Further uncertainty on estimating the effect of missing orbital signatures on hemispheric reconstructions is related to the spatial patterns of JJA orbital forcing and associated CGCM temperature trends. First, the simulated temperature trends, indicating substantial weakening of insolation signals towards the tropics, can at present be assessed in only two CGCMs (refs 7, 8). More long-term runs with GCMs to validate these hemispheric patterns are required. Whereas the large-scale patterns of temperature trends seem rather similar among the CGCMs, the magnitude of orbitally forced trends varies considerably among the simulations. Additional uncertainty stems from the weight of tree-ring data and varying seasonality of reconstructed temperatures in the large-scale compilations.
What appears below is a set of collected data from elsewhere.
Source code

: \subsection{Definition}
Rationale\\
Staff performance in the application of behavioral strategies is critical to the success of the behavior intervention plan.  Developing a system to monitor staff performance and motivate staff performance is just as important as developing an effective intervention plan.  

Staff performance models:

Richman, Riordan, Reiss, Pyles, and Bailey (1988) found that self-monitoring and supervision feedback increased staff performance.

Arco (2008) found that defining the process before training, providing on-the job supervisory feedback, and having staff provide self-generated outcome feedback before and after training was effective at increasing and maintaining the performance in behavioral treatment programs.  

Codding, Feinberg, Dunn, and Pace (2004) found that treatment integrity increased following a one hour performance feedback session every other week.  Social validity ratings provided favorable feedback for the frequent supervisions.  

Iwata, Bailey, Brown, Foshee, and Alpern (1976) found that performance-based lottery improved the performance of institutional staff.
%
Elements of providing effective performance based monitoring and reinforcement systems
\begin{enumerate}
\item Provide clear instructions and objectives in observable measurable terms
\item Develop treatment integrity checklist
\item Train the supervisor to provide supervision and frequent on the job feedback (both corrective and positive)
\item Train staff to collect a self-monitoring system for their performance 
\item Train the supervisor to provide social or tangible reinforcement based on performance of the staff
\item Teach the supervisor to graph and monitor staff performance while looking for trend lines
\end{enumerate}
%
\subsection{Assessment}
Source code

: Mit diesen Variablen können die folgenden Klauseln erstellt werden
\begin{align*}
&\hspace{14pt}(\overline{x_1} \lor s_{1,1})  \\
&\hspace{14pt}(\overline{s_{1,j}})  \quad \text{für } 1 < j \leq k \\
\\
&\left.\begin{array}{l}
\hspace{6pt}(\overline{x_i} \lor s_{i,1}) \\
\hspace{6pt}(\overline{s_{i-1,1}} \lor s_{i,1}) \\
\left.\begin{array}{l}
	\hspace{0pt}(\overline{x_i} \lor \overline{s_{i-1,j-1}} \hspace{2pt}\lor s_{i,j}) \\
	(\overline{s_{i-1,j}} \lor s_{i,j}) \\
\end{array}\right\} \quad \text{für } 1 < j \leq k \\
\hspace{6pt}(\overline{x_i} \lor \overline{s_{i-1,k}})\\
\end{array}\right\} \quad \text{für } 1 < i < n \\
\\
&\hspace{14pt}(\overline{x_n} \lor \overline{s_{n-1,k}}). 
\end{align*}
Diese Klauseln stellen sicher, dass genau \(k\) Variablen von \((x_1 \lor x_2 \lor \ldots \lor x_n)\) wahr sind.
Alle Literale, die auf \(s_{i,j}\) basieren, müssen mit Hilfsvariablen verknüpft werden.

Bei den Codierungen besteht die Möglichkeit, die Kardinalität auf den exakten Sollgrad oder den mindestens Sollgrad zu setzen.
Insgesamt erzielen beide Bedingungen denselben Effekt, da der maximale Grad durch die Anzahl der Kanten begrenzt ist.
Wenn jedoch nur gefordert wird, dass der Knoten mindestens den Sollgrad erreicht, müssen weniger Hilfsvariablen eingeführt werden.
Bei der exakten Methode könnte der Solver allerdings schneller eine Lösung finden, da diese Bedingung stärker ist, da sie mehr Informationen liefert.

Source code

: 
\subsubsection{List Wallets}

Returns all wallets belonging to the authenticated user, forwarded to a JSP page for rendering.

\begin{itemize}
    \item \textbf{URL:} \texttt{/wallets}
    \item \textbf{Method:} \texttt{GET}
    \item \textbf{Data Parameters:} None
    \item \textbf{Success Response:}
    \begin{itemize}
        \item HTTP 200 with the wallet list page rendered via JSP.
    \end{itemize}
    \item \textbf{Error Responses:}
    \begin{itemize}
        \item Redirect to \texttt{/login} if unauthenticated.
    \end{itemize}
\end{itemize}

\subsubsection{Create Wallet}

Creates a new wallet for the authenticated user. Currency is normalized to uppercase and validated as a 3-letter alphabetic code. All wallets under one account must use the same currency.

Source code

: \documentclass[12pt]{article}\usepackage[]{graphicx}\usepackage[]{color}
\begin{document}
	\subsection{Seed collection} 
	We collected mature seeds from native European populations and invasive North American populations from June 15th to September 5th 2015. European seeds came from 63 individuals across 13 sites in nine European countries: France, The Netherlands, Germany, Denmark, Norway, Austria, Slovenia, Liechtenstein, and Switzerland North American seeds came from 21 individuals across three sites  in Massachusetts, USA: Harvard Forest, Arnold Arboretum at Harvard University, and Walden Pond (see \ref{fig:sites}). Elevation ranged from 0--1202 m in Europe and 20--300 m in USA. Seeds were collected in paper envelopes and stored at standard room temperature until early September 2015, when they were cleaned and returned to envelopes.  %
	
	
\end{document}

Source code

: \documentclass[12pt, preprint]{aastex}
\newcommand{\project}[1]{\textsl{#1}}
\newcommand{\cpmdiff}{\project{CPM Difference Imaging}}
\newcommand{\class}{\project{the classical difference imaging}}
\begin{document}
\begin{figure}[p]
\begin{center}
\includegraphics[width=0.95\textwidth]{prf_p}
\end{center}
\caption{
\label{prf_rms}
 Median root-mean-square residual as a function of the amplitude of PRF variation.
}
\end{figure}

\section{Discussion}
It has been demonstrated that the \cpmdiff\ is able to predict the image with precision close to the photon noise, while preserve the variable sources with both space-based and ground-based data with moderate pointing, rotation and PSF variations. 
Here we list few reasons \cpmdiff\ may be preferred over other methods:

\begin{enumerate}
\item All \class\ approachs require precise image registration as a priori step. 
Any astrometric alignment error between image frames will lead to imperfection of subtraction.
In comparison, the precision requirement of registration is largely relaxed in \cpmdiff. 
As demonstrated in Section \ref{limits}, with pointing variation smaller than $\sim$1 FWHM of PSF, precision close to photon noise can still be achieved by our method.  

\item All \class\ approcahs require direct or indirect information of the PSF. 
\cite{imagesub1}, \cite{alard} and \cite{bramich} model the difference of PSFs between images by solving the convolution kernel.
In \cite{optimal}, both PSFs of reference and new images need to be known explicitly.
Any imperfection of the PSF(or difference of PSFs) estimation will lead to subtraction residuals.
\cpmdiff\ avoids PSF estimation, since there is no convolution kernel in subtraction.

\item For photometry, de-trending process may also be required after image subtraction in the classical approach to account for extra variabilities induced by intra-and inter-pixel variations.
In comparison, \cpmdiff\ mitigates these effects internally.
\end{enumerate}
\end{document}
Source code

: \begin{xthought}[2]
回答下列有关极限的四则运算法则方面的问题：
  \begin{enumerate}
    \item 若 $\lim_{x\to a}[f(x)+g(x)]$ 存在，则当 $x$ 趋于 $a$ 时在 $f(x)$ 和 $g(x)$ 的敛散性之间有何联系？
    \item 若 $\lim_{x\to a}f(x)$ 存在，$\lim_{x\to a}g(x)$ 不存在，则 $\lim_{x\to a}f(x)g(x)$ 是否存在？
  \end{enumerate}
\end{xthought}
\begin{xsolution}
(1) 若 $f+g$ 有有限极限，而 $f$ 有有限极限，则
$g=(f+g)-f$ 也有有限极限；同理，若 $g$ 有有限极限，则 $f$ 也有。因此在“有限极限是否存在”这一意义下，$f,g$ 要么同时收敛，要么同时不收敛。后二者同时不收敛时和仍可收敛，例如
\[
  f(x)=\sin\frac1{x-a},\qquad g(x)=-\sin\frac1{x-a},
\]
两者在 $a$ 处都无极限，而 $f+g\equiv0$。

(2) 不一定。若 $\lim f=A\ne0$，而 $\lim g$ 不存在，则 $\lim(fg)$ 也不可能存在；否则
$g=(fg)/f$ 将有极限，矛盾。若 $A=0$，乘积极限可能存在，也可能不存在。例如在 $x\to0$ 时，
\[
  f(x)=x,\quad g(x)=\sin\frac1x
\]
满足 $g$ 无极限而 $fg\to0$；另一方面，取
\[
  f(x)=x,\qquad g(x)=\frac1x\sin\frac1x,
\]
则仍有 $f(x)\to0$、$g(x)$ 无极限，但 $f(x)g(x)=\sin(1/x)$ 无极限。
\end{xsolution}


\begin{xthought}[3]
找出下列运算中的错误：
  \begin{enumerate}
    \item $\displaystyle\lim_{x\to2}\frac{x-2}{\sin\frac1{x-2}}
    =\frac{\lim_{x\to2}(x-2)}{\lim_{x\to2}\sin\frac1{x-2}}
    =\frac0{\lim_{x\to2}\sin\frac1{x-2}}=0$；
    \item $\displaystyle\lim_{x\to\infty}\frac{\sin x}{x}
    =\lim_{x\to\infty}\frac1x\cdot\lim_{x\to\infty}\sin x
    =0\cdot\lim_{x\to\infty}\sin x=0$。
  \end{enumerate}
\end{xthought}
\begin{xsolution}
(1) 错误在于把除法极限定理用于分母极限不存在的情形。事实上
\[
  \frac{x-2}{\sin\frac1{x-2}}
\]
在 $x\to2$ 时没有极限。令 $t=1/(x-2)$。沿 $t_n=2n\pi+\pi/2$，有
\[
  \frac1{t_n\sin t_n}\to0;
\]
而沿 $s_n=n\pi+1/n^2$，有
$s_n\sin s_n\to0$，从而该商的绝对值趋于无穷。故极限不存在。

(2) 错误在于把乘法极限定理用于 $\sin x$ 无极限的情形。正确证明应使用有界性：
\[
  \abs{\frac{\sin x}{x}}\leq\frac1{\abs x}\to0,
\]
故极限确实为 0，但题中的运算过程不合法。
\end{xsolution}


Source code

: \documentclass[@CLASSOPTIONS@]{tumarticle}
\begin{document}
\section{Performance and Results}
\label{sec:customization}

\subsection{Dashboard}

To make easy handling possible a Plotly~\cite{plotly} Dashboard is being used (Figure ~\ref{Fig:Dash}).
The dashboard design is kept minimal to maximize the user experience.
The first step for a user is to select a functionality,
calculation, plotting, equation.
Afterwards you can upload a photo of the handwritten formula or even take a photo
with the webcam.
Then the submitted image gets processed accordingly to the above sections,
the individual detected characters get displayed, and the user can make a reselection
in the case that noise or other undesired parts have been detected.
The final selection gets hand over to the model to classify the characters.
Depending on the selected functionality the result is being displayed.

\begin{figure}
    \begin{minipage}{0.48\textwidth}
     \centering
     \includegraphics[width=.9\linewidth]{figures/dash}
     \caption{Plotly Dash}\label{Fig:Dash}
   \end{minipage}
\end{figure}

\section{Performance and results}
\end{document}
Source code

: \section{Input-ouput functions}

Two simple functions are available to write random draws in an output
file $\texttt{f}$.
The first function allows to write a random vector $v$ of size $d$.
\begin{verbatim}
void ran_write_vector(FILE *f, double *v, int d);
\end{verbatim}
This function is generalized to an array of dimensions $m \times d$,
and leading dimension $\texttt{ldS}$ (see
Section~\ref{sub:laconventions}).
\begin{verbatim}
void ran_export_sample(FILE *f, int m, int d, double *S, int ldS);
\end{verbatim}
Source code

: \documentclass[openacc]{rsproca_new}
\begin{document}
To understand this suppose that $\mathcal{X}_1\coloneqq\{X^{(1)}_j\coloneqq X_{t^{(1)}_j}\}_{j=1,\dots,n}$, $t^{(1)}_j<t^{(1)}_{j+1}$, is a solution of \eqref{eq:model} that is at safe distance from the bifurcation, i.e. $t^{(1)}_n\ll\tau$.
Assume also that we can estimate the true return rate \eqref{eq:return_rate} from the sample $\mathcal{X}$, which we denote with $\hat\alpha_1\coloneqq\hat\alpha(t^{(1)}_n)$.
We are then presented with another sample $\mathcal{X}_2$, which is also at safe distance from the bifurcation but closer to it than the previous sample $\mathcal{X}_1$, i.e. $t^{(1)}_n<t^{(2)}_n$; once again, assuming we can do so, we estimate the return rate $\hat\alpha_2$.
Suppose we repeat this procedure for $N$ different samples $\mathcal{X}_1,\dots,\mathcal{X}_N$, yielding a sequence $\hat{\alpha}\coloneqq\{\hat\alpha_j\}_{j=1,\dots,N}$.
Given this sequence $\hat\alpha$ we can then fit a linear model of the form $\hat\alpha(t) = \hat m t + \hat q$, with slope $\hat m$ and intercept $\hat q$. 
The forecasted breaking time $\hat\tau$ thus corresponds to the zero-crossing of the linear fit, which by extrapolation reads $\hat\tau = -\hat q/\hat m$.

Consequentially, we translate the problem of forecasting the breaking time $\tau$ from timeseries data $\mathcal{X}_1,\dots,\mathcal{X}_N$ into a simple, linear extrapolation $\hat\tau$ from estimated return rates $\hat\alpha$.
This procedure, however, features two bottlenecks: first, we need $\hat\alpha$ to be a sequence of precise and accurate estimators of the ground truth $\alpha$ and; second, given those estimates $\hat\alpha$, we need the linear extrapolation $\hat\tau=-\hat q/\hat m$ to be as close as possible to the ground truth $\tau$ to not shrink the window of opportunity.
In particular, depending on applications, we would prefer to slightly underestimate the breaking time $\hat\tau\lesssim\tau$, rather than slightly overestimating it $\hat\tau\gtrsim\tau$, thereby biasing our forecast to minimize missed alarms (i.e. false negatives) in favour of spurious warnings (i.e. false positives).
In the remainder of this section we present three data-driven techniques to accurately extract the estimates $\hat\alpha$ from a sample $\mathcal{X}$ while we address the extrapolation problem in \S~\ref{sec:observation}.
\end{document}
Although some of the reconstructions are solely composed of tree-ring data, others include a multitude of proxies (including precipitation-sensitive time series) and may even include non-summer temperature signals. Some of these issues are difficult to tackle, as the weighting of individual proxies in several large-scale reconstructions is poorly quantified. The results presented here, however, indicate that a thorough assessment of the impact of potentially omitted orbital signatures is required as most large-scale temperature reconstructions include long-term tree-ring data from high-latitude environments. Further well-replicated MXD-based reconstructions are needed to better constrain the orbital forcing of millennial scale temperature trends and estimate the consequences to the ongoing evaluation of recent warming in a long-term context.